Justin:                   Yeah.

Eric:                        Get all the terms out there because it’s just all about clarity and a meeting of the minds and there’s no reason to wait to figure out on the terms.

Justin:                   Yeah, one of the ways we protect against that I think is somewhat helpful depends on the deal. If there is some training or something like knowledge piece that comes with it, then we’ll do a whole back of for 60 days until that training is completed and spelled out. Then once that trend is completed, then the seller gets the additional 20% or 30% or whatever. Sometimes earn outs for example, buyers can require or pay us … Let’s say they pay 60% up front, and 40% over the next 12 months and that can either be they can get some upside or downside and share that with the seller by giving them profit share and like how successful the site is.

So they mitigate risk of those problems and the seller has upside obviously if it gets better or they can just do it a straight earn out X amount of dollars, over X amount of months and that can help with things like that. All of our deals are done via asset sale so it’s always an asset so we never do stock deals. Is there ever an advantage to the buyer in doing a stock sale straight up? I mean, it’s hard for me to see why that would be beneficial to a buyer.

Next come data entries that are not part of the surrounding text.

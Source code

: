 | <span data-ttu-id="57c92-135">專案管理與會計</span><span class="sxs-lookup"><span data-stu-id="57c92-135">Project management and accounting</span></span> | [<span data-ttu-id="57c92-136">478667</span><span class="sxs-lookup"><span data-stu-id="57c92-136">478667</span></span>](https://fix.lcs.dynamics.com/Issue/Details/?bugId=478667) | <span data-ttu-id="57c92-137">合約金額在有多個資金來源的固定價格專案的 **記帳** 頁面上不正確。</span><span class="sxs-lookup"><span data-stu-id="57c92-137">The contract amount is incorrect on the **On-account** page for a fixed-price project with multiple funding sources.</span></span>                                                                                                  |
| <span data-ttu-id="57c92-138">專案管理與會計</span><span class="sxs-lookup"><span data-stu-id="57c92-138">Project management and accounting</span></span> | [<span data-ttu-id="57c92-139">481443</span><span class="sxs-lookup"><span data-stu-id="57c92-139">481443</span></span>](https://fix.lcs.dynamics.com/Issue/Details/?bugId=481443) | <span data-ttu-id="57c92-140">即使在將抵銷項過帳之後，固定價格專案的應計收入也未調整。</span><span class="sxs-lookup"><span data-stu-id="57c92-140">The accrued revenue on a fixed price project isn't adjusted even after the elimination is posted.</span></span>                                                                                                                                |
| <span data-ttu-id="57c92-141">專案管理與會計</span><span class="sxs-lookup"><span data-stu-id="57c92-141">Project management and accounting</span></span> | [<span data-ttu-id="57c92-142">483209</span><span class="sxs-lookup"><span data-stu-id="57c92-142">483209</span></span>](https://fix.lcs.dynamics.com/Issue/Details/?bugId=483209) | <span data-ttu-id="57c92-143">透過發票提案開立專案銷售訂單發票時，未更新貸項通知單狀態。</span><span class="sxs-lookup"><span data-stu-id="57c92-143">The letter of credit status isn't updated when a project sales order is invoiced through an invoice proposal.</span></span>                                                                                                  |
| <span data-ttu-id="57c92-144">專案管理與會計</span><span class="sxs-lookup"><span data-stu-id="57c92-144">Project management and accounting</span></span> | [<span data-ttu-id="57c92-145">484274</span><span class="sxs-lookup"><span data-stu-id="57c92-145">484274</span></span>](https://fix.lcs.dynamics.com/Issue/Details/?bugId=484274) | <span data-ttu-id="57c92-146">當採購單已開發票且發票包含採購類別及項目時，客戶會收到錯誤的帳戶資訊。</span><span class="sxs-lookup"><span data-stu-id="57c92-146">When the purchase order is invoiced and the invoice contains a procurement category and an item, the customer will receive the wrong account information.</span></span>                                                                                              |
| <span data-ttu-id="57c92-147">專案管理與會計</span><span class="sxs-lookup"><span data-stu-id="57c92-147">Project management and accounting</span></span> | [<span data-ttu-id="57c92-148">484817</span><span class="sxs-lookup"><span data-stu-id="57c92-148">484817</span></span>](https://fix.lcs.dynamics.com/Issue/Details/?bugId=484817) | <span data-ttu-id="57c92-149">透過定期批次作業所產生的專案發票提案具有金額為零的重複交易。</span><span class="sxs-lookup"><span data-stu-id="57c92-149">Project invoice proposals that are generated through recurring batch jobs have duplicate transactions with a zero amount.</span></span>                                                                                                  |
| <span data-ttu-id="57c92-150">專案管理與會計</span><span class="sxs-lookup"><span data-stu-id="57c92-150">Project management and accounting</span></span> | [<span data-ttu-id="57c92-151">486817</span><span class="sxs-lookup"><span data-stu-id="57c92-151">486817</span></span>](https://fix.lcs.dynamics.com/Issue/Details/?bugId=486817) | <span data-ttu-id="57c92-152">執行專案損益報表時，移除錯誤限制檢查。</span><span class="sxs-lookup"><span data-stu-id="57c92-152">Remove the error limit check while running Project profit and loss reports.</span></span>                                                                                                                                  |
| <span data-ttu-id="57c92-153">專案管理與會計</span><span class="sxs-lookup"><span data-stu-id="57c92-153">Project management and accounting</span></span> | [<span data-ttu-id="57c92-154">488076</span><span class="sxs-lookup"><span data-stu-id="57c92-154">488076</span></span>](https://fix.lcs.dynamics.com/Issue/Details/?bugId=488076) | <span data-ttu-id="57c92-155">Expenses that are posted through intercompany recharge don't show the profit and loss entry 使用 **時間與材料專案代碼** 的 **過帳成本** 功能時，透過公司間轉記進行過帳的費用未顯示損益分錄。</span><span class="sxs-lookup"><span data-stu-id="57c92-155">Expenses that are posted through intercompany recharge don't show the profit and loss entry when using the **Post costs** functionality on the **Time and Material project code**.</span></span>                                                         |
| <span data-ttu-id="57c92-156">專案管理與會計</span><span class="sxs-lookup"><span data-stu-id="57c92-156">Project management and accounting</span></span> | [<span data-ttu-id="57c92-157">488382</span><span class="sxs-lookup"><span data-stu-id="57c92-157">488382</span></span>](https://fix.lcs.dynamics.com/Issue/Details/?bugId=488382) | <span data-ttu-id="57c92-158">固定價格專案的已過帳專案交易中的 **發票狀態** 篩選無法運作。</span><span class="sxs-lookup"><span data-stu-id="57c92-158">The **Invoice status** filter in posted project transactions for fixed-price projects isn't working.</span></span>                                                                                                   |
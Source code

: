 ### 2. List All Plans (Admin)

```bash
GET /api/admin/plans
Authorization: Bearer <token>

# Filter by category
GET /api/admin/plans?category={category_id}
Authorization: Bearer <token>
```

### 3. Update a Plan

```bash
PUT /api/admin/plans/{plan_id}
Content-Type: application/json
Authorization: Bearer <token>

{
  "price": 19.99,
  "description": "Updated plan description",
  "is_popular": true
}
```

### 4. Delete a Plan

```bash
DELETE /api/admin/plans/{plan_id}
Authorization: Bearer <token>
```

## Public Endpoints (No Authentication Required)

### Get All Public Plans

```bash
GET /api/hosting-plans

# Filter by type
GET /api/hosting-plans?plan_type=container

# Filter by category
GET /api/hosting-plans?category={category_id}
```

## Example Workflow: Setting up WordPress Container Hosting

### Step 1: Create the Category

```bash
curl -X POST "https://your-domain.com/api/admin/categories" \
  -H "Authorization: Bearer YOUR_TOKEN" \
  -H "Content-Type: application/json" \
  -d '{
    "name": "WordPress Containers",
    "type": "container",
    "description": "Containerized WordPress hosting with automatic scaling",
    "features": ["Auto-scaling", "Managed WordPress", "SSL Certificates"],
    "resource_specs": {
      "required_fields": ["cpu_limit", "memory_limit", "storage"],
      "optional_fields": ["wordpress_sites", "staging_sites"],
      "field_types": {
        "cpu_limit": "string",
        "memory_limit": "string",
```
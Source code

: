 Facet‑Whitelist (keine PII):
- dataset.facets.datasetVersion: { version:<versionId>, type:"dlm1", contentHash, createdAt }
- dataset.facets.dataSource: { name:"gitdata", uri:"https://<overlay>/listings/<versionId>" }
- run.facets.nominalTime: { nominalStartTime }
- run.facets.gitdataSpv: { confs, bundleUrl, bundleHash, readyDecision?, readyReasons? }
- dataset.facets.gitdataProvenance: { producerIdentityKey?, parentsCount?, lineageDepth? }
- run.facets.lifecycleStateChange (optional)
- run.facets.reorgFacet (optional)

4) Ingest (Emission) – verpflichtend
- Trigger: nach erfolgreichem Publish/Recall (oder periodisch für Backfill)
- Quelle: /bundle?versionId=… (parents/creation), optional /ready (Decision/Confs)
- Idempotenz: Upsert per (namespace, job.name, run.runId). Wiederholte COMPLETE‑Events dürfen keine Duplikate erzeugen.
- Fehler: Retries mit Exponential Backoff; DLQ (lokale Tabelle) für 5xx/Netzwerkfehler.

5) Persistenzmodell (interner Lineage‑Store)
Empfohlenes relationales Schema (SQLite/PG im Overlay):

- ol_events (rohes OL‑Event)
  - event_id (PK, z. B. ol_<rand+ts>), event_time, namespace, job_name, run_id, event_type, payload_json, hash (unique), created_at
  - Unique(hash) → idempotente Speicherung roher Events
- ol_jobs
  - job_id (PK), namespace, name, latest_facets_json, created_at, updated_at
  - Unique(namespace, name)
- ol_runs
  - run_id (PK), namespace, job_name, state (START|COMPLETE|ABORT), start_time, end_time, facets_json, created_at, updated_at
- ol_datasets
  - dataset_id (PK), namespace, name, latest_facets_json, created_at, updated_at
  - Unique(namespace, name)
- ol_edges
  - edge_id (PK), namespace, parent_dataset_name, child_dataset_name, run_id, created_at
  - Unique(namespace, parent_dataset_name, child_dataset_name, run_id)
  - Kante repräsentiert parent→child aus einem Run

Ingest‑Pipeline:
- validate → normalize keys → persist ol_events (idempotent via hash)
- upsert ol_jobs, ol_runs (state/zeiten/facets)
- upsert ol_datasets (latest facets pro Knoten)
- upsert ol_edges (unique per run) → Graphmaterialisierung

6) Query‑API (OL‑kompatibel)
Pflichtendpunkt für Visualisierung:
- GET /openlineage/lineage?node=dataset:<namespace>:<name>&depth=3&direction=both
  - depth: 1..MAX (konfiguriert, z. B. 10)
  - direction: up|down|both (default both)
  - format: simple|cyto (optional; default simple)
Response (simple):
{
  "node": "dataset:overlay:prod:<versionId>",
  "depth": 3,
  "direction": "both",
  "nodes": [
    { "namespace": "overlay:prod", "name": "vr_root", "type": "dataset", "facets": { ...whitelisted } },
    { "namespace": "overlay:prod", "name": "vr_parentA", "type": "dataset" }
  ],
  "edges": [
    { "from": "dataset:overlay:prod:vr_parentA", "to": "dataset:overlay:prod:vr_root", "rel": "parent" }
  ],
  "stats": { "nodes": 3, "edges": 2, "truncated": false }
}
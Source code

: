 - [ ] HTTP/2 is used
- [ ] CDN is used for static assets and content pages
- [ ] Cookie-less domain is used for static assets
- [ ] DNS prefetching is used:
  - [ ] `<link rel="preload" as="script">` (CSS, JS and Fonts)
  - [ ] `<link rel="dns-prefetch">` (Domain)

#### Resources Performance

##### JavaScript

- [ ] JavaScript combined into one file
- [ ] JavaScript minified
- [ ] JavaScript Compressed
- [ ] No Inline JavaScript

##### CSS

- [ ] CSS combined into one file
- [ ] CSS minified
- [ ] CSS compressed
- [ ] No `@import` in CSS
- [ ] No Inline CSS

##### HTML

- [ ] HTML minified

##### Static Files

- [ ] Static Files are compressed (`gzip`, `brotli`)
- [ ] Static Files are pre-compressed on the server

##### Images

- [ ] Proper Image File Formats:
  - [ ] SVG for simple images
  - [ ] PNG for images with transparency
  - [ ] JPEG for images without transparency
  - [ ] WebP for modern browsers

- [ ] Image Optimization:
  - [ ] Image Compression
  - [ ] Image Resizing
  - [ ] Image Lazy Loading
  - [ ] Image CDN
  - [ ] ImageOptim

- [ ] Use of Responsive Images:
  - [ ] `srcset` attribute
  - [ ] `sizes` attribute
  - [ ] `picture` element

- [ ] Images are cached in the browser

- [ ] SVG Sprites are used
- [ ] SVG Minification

Eric:                        Yeah, my Civil Procedure teacher said always avoid always, never say never. But, I would tend to agree with you that when you’re buying an asset, you can be really specific about what you’re getting, and that you’re not getting, you can warrant against any liabilities that are maybe coming with that asset. When you buy a business, you buy stock, you’re buying whatever that business did and there may be outstanding liabilities out there that could come back to haunt you. I would tend to agree with you, if I was a buyer I don’t want to buy a business, I’d rather buy the assets.

Justin:                   You were talking about liability. Let’s say that the seller had a bunch of pending lawsuits, buyer buys it and is now on the hook for those lawsuits. Does the liability for the seller over extend beyond the sale? So if I made some mistakes and screwed something up as a seller, someone buys it from me, can my liability be extended by the buyer? Am I in trouble for things that they do in the future?

Eric:                        No, I think not. I think the contract would be pretty clear that any actions of the business will be the responsibility of the buyer. The seller would be really free and clear of anything. You’d probably want it documented to expressly state that but no I think once you’re out of it, you should be out of it. Now there’s always weird circumstances, I don’t know how many people are going to buy a business with a bunch of ongoing lawsuits against it.

Justin:                   They’re mostly [dealer 01:02:59] so small that they’re not even big even enough for anyone to try or sue them.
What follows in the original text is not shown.